Applications are separate from tests to make it easier to test with different inputs and permit outputting your answers and timings in JSON format for easier grading.

Unit Tests

Corresponding unit tests for each application:

    src/test/scala/predict/BaselineTests.scala
    src/test/scala/distributed/DistributedBaselineTests.scala
    src/test/scala/predict/PersonalizedTests.scala
    src/test/scala/predict/kNNTests.scala
    src/test/scala/recommend/RecommenderTests.scala

Your tests should demonstrate how to call your code to obtain the answers of the applications, and should make exactly the same calls as for the applications above. This structure intentionally encourages you to put as little as possible functionality in the application.

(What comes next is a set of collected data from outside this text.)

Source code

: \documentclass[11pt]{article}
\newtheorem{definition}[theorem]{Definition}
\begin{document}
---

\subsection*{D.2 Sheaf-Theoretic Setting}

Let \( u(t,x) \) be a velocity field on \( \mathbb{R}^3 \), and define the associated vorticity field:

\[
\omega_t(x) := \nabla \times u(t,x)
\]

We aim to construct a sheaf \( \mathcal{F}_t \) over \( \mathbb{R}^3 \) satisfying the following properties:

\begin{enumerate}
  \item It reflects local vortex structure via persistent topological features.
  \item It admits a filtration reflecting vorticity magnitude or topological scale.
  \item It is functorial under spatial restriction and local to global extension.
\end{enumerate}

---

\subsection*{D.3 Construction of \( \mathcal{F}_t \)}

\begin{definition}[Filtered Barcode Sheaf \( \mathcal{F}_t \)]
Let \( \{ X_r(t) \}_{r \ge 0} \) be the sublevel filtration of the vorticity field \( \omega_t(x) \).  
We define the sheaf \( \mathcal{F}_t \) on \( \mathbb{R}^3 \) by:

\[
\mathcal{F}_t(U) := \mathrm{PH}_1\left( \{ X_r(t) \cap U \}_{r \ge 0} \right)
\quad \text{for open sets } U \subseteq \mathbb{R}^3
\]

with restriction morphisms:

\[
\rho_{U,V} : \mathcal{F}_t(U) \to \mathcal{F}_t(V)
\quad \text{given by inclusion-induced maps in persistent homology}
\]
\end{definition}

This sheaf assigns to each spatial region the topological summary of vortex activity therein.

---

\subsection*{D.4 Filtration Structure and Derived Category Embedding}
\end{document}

This also gives the TA a clear and regular structure to check its correctness.

Usage

Execute unit tests

     sbt "testOnly test.AllTests"

You should fill all tests and ensure they all succeed prior to submission.

Run applications

Baseline

On ml-100k:

    sbt "runMain predict.Baseline --train data/ml-100k/u2.base --test data/ml-100k/u2.test --json baseline-100k.json"

On ml-25m:

    sbt "runMain predict.Baseline --train data/ml-25m/r2.train --test data/ml-25m/r2.test --separator , --json baseline-25m.json"

Distributed Baseline

    sbt "runMain distributed.DistributedBaseline --train data/ml-25m/r2.train --test data/ml-25m/r2.test  --separator , --json distributed-25m-4.json --master local[4]"

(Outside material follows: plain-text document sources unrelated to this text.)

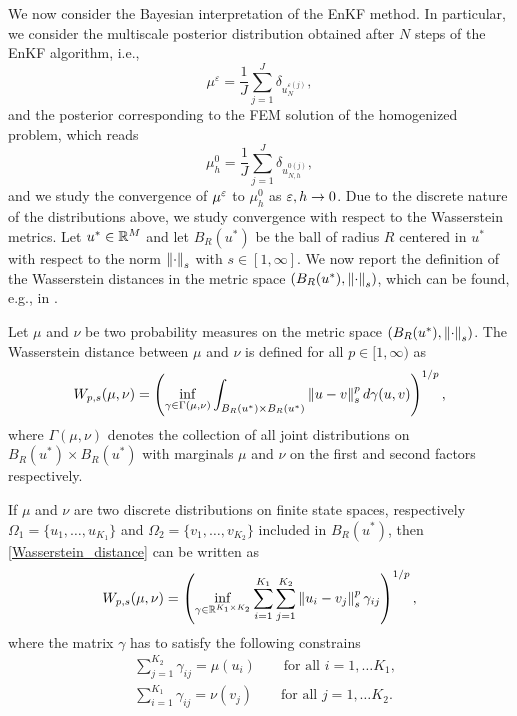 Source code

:\documentclass[10pt]{article}
\begin{document}
We now consider the Bayesian interpretation of the EnKF method. In particular, we consider the multiscale posterior distribution obtained after $N$ steps of the EnKF algorithm, i.e.,
\[ \mu^{\varepsilon} = \frac{1}{J} \sum_{j=1}^J \delta_{u_N^{\varepsilon(j)}}, \]
and the posterior corresponding to the FEM solution of the homogenized problem, which reads
\[ \mu^0_h = \frac{1}{J} \sum_{j=1}^J \delta_{u_{N,h}^{0(j)}}, \]
and we study the convergence of $\mu^\varepsilon$ to $\mu_h^0$ as $\varepsilon, h \to 0$. Due to the discrete nature of the distributions above, we study convergence with respect to the Wasserstein metrics. Let $u^* \in \mathbb{R}^M$ and let $B_R(u^*)$ be the ball of radius $R$ centered in $u^*$ with respect to the norm $\left\|\cdot\right\|_s$ with $s \in [1,\infty]$. We now report the definition of the Wasserstein distances in the metric space $(B_R(u^*), \left\|\cdot\right\|_s)$, which can be found, e.g., in \cite{San15}.

\begin{definition}
\label{Wasserstein_definition}
Let $\mu$ and $\nu$ be two probability measures on the metric space $(B_R(u^*), \left\|\cdot\right\|_s)$. The Wasserstein distance between $\mu$ and $\nu$ is defined for all $p \in [1, \infty)$ as
\begin{equation}
\label{Wasserstein_distance}
W_{p,s}(\mu, \nu) = \left ( \inf_{\gamma \in \Gamma(\mu, \nu)} \int_{B_R(u^*) \times B_R(u^*)} \left\|u - v\right\|_s^p d \gamma(u,v) \right )^{1/p},
\end{equation}
where $\Gamma(\mu, \nu)$ denotes the collection of all joint distributions on $B_R(u^*) \times B_R(u^*)$ with marginals $\mu$ and $\nu$ on the first and second factors respectively.
\end{definition}

\begin{remark}
If $\mu$ and $\nu$ are two discrete distributions on finite state spaces, respectively $\Omega_1 = \{ u_1, \dots, u_{K_1} \}$ and $\Omega_2 = \{ v_1, \dots, v_{K_2} \}$ included in $B_R(u^*)$, then \eqref{Wasserstein_distance} can be written as
\begin{equation}
\label{Wasserstein_distance_discrete}
W_{p,s}(\mu, \nu) = \left ( \inf_{\gamma \in \mathbb{R}^{K_1 \times K_2}} \sum_{i=1}^{K_1} \sum_{j=1}^{K_2} \left\|u_i - v_j\right\|_s^p \gamma_{ij} \right )^{1/p},
\end{equation}
where the matrix $\gamma$ has to satisfy the following constrains
\begin{align*}
& \sum_{j=1}^{K_2} \gamma_{ij} = \mu(u_i) \qquad \text{for all } i = 1, \dots K_1, \\
& \sum_{i=1}^{K_1} \gamma_{ij} = \nu(v_j) \qquad \text{for all } j = 1, \dots K_2.
\end{align*}
\end{remark}
\end{document}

You can vary the number of executors used locally by using local[X] with X being an integer representing the number of cores you want to use locally.

Personalized

    sbt "runMain predict.Personalized --train data/ml-100k/u2.base --test data/ml-100k/u2.test --json personalized-100k.json"

kNN

    sbt "runMain predict.kNN --train data/ml-100k/u2.base --test data/ml-100k/u2.test --json knn-100k.json"

Recommender

    sbt "runMain recommend.Recommender --data data/ml-100k/u.data --personal data/personal.csv --json recommender-100k.json"

Time applications

For all the previous applications, you can set the number of measurements for timings by adding the following option --num_measurements X where X is an integer. The default value is 0.

IC Cluster

Test your application locally as much as possible and only test on the iccluster once everything works, to keep the cluster and the driver node maximally available for other students.

Assemble Application for Spark Submit

sbt clean: clean up temporary files and previous assembly packages.

sbt assembly: create a new jar target/scala-2.11/m1_yourid-assembly-1.0.jar that can be used with spark-submit.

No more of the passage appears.